*** Record extracts

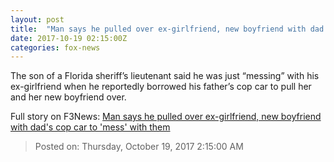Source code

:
 ```yaml
---
layout: post
title:  "Man says he pulled over ex-girlfriend, new boyfriend with dad's cop car to 'mess' with them"
date: 2017-10-19 02:15:00Z
categories: fox-news
---
```


The son of a Florida sheriff’s lieutenant said he was just “messing” with his ex-girlfriend when he reportedly borrowed his father’s cop car to pull her and her new boyfriend over.


Full story on F3News: [Man says he pulled over ex-girlfriend, new boyfriend with dad's cop car to 'mess' with them](http://www.f3nws.com/n/jrXreD)

> Posted on: Thursday, October 19, 2017 2:15:00 AM
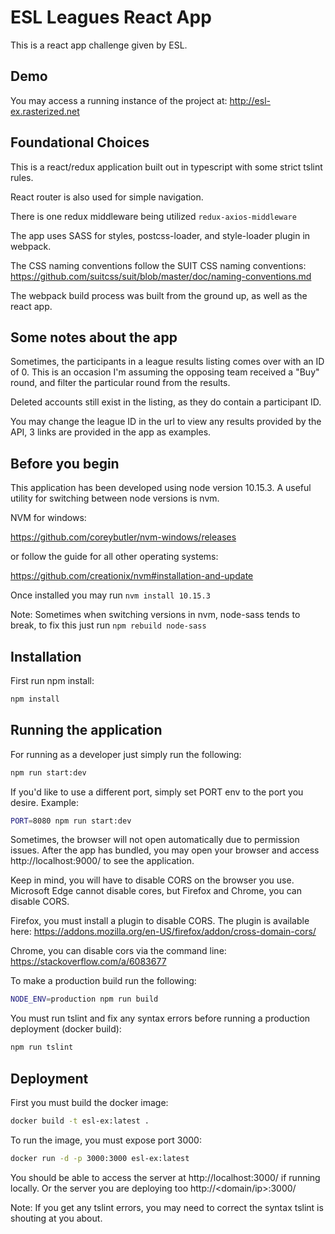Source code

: # ESL Leagues React App

This is a react app challenge given by ESL.

## Demo

You may access a running instance of the project at: http://esl-ex.rasterized.net

## Foundational Choices

This is a react/redux application built out in typescript with some strict tslint rules.

React router is also used for simple navigation.

There is one redux middleware being utilized `redux-axios-middleware`

The app uses SASS for styles, postcss-loader, and style-loader plugin in webpack.

The CSS naming conventions follow the SUIT CSS naming conventions: https://github.com/suitcss/suit/blob/master/doc/naming-conventions.md

The webpack build process was built from the ground up, as well as the react app.

## Some notes about the app

Sometimes, the participants in a league results listing comes over with an ID of 0. This is an occasion I'm assuming the opposing team received a "Buy" round, and filter the particular round from the results.

Deleted accounts still exist in the listing, as they do contain a participant ID.

You may change the league ID in the url to view any results provided by the API, 3 links are provided in the app as examples.

## Before you begin

This application has been developed using node version 10.15.3. A useful utility for switching between node versions is nvm.

NVM for windows:

https://github.com/coreybutler/nvm-windows/releases

or follow the guide for all other operating systems:

https://github.com/creationix/nvm#installation-and-update

Once installed you may run `nvm install 10.15.3`

Note: Sometimes when switching versions in nvm, node-sass tends to break, to fix this just run `npm rebuild node-sass`

## Installation

First run npm install:

```bash
npm install
```

## Running the application

For running as a developer just simply run the following:

```bash
npm run start:dev
```

If you'd like to use a different port, simply set PORT env to the port you desire. Example:

```bash
PORT=8080 npm run start:dev
```

Sometimes, the browser will not open automatically due to permission issues. After the app has bundled, you may open your browser and access http://localhost:9000/ to see the application.

Keep in mind, you will have to disable CORS on the browser you use. Microsoft Edge cannot disable cores, but Firefox and Chrome, you can disable CORS.

Firefox, you must install a plugin to disable CORS. The plugin is available here: https://addons.mozilla.org/en-US/firefox/addon/cross-domain-cors/

Chrome, you can disable cors via the command line: https://stackoverflow.com/a/6083677

To make a production build run the following:

```bash
NODE_ENV=production npm run build
```

You must run tslint and fix any syntax errors before running a production deployment (docker build):

```bash
npm run tslint
```

## Deployment

First you must build the docker image:

```bash
docker build -t esl-ex:latest .
```

To run the image, you must expose port 3000:

```bash
docker run -d -p 3000:3000 esl-ex:latest
```

You should be able to access the server at http://localhost:3000/ if running locally. Or the server you are deploying too http://<domain/ip>:3000/

Note: If you get any tslint errors, you may need to correct the syntax tslint is shouting at you about.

******

→ **Your task**
Go through the entries above and copy every line containing "following".

→ **Task result**
For running as a developer just simply run the following:
To make a production build run the following:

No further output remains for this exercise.